The Steve Jobs Of China
Rebecca Fannin
Alibaba's Jack Ma shows off his marketing flair at the annual AliFest summit.
Forbes column, 9/14/2010
Hangzhou, China -- If there is a Steve Jobs of China, it is Jack Ma, the founder and leader of Alibaba, China's largest e-commerce group. No other Chinese entrepreneur has the Jobs-like star quality, strategic vision and flair for promotion that Ma does.
Each September Ma can be found on stage at his annual AliFest in Hangzhou, the Chinese city known for its scenic West Lake and the home base for Alibaba. Labeled a "Netpreneur Summit," AliFest is, in effect, a love fest for Alibaba, its maverick founder and its accomplishments, which in ten years has gone from rising Chinese Internet startup to publicly listed player with global ambitions. In 2009, Alibaba earned $148 million on roughly $573 million in revenues (RMB 3.874 billion) and currently sports an $11 billion (RMB 77 billion) market capitalization. Yahoo invested $1 billion in Alibaba back in 2005 for a 40% stake.

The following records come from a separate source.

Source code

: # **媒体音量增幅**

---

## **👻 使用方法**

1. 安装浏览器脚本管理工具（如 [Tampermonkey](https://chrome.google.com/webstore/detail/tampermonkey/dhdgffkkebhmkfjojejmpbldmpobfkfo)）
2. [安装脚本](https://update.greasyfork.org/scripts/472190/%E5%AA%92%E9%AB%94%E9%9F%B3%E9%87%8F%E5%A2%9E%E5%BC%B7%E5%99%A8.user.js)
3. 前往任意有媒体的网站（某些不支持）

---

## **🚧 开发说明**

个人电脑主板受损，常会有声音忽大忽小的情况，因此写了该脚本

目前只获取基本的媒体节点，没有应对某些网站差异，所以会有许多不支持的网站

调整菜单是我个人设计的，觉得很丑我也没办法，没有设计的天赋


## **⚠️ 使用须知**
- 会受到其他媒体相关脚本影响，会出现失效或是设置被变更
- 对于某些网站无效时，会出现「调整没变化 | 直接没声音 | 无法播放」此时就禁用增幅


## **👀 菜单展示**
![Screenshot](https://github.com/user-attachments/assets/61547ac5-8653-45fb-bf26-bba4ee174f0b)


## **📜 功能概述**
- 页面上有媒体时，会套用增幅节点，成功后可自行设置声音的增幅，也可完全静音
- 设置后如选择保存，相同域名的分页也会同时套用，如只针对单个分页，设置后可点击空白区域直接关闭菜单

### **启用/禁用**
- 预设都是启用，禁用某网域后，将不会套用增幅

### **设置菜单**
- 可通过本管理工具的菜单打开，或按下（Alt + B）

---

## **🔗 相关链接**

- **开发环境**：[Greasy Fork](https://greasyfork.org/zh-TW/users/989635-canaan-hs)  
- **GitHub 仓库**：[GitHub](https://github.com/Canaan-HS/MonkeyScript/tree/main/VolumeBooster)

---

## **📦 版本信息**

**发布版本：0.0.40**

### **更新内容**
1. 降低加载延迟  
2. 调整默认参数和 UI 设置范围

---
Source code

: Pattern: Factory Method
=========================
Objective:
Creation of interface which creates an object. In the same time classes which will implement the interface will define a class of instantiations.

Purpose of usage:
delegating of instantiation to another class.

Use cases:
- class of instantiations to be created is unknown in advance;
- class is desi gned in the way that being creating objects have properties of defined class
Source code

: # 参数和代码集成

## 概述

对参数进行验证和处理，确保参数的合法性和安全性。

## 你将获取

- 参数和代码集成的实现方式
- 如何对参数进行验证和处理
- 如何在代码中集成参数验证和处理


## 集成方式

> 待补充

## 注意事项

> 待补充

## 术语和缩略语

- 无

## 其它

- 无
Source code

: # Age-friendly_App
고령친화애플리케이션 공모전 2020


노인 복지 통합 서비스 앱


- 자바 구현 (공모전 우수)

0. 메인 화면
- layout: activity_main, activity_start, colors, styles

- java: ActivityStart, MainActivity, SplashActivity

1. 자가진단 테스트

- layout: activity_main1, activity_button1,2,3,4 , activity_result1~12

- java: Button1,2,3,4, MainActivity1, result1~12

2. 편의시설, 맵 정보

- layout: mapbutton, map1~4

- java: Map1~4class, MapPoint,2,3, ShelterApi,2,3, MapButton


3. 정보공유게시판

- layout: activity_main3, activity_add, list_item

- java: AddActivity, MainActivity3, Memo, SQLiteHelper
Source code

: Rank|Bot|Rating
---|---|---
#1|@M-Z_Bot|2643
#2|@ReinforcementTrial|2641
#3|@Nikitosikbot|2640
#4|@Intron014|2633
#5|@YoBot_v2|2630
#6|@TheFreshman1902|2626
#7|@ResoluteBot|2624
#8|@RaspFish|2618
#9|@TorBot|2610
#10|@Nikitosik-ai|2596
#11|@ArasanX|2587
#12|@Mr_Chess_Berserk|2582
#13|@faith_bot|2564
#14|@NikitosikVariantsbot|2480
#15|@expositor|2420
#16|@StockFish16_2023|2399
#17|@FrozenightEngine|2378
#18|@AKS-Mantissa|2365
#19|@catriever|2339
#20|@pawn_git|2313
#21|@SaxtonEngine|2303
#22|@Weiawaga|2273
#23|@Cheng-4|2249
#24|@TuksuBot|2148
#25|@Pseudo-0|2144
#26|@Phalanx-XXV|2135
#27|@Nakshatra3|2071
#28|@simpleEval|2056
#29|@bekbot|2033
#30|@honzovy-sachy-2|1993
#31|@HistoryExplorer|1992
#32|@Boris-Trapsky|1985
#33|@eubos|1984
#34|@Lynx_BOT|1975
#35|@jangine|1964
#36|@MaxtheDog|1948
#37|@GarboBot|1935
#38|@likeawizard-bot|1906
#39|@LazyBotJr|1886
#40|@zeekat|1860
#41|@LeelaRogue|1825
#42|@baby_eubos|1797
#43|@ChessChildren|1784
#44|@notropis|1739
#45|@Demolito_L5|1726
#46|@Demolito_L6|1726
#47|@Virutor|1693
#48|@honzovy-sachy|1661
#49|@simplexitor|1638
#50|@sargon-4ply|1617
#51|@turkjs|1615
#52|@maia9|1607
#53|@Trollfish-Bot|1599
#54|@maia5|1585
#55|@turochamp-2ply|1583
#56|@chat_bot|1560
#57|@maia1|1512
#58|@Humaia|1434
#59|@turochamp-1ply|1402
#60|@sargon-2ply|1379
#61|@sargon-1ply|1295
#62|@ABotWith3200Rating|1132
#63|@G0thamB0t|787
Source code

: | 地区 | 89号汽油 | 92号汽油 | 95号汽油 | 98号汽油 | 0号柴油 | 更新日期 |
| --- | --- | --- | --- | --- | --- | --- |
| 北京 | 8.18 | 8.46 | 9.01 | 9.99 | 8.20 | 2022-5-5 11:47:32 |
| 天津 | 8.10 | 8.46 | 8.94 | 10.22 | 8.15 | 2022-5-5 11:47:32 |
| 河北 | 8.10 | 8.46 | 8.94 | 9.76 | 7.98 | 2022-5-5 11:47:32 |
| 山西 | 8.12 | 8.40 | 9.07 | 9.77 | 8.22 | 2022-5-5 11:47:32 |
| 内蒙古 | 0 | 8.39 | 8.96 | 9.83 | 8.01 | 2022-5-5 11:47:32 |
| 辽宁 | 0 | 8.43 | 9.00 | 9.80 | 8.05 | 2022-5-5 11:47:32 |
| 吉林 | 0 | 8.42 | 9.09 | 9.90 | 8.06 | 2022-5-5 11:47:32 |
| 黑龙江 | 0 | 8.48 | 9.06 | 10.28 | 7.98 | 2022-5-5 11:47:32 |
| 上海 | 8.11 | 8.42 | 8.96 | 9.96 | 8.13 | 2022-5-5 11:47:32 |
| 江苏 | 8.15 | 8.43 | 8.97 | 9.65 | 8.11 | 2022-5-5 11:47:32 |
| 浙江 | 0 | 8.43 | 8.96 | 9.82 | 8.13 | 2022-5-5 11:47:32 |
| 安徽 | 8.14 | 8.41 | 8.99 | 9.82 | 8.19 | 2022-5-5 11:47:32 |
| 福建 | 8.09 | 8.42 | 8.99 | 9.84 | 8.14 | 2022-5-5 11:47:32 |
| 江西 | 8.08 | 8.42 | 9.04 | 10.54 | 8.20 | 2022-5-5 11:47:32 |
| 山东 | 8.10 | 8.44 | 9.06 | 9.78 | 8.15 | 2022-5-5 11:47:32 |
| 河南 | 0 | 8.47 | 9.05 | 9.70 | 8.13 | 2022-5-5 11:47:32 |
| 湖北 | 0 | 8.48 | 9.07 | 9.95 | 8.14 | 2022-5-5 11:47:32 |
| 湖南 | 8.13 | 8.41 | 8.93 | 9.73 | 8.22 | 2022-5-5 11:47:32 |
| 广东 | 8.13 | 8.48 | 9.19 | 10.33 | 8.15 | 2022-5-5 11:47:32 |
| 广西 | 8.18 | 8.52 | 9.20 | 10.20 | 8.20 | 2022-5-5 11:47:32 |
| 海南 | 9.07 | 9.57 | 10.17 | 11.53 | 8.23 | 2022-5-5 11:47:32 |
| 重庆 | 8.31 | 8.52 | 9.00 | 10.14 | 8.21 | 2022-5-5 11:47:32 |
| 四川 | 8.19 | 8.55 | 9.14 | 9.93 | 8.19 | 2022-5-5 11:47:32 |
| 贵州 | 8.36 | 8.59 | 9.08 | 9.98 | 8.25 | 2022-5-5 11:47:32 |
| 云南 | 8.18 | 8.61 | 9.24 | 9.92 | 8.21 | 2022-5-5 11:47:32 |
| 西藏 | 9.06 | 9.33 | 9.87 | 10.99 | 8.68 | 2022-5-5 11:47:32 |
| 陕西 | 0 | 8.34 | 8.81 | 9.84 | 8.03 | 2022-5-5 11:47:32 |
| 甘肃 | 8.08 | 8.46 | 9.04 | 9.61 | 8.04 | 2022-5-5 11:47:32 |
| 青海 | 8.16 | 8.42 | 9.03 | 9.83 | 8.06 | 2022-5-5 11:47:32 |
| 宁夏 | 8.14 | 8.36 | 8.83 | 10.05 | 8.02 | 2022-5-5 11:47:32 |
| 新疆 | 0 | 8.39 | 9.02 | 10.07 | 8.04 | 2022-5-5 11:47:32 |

This year's summit, held on Sept. 10, was on Ma's 46th birthday. To help him celebrate, Alibaba put on a show of impressive speakers: California Governor Arnold Schwarzenegger (on his first stop of a week-long trade mission), the U.S. Ambassador to China John Huntsman, and even a rival, eBay President and CEO John Donahoe. Last year's AliFest featured basketball legend Kobe Bryant and former U.S. President Bill Clinton.
Each one of these speakers complimented Ma for building Alibaba into an online trading platform for small businesses and creating millions of jobs. All called Ma a good friend, and presented him with a gift onstage.
Schwarzenegger gifted Ma with dark sunglasses and a form-fitting leather jacket, which Ma promptly put on. On cue, some 300 Chinese journalists and dozens of international reporters from madly snapped photos and shot video.
Later, at an Alibaba press conference, Schwarzenegger posed for more photographs and fielded questions as attendees were told that Alibaba aims to create 100,000 jobs in the U.S. (mostly in California, if the "Governator" has his way) and develop a Schwarzenegger-branded scholarship to train youngsters to be entrepreneurs.